How to complete this task
Return the full listing word for word, but drop every picture from it.
[Supplied information — start]
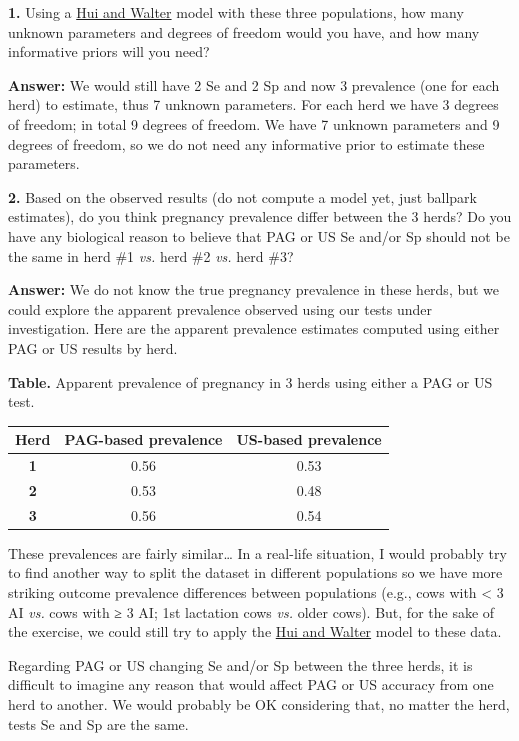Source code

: \documentclass[
]{book}
\begin{document}
\textbf{1.} Using a \href{https://www.jstor.org/stable/2530508?seq=1}{Hui and Walter} model with these three populations, how many unknown parameters and degrees of freedom would you have, and how many informative priors will you need?

\textbf{Answer:} We would still have 2 Se and 2 Sp and now 3 prevalence (one for each herd) to estimate, thus 7 unknown parameters. For each herd we have 3 degrees of freedom; in total 9 degrees of freedom. We have 7 unknown parameters and 9 degrees of freedom, so we do not need any informative prior to estimate these parameters.

\textbf{2.} Based on the observed results (do not compute a model yet, just ballpark estimates), do you think pregnancy prevalence differ between the 3 herds? Do you have any biological reason to believe that PAG or US Se and/or Sp should not be the same in herd \#1 \emph{vs.} herd \#2 \emph{vs.} herd \#3?

\textbf{Answer:} We do not know the true pregnancy prevalence in these herds, but we could explore the apparent prevalence observed using our tests under investigation. Here are the apparent prevalence estimates computed using either PAG or US results by herd.

\textbf{Table.} Apparent prevalence of pregnancy in 3 herds using either a PAG or US test.

\begin{longtable}[]{@{}ccc@{}}
\toprule\noalign{}
\textbf{Herd} & \textbf{PAG-based prevalence} & \textbf{US-based prevalence} \\
\midrule\noalign{}
\endhead
\bottomrule\noalign{}
\endlastfoot
\textbf{1} & 0.56 & 0.53 \\
\textbf{2} & 0.53 & 0.48 \\
\textbf{3} & 0.56 & 0.54 \\
\end{longtable}

These prevalences are fairly similar\ldots{} In a real-life situation, I would probably try to find another way to split the dataset in different populations so we have more striking outcome prevalence differences between populations (e.g., cows with \textless{} 3 AI \emph{vs.} cows with ≥ 3 AI; 1st lactation cows \emph{vs.} older cows). But, for the sake of the exercise, we could still try to apply the \href{https://www.jstor.org/stable/2530508?seq=1}{Hui and Walter} model to these data.

Regarding PAG or US changing Se and/or Sp between the three herds, it is difficult to imagine any reason that would affect PAG or US accuracy from one herd to another. We would probably be OK considering that, no matter the herd, tests Se and Sp are the same.
\end{document}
[Supplied information — finish]
Exercise output
Source code

: \documentclass[
]{book}
\begin{document}
\textbf{1.} Using a \href{https://www.jstor.org/stable/2530508?seq=1}{Hui and Walter} model with these three populations, how many unknown parameters and degrees of freedom would you have, and how many informative priors will you need?

\textbf{Answer:} We would still have 2 Se and 2 Sp and now 3 prevalence (one for each herd) to estimate, thus 7 unknown parameters. For each herd we have 3 degrees of freedom; in total 9 degrees of freedom. We have 7 unknown parameters and 9 degrees of freedom, so we do not need any informative prior to estimate these parameters.

\textbf{2.} Based on the observed results (do not compute a model yet, just ballpark estimates), do you think pregnancy prevalence differ between the 3 herds? Do you have any biological reason to believe that PAG or US Se and/or Sp should not be the same in herd \#1 \emph{vs.} herd \#2 \emph{vs.} herd \#3?

\textbf{Answer:} We do not know the true pregnancy prevalence in these herds, but we could explore the apparent prevalence observed using our tests under investigation. Here are the apparent prevalence estimates computed using either PAG or US results by herd.

\textbf{Table.} Apparent prevalence of pregnancy in 3 herds using either a PAG or US test.

\begin{longtable}[]{@{}ccc@{}}
\toprule\noalign{}
\textbf{Herd} & \textbf{PAG-based prevalence} & \textbf{US-based prevalence} \\
\midrule\noalign{}
\endhead
\bottomrule\noalign{}
\endlastfoot
\textbf{1} & 0.56 & 0.53 \\
\textbf{2} & 0.53 & 0.48 \\
\textbf{3} & 0.56 & 0.54 \\
\end{longtable}

These prevalences are fairly similar\ldots{} In a real-life situation, I would probably try to find another way to split the dataset in different populations so we have more striking outcome prevalence differences between populations (e.g., cows with \textless{} 3 AI \emph{vs.} cows with ≥ 3 AI; 1st lactation cows \emph{vs.} older cows). But, for the sake of the exercise, we could still try to apply the \href{https://www.jstor.org/stable/2530508?seq=1}{Hui and Walter} model to these data.

Regarding PAG or US changing Se and/or Sp between the three herds, it is difficult to imagine any reason that would affect PAG or US accuracy from one herd to another. We would probably be OK considering that, no matter the herd, tests Se and Sp are the same.
\end{document}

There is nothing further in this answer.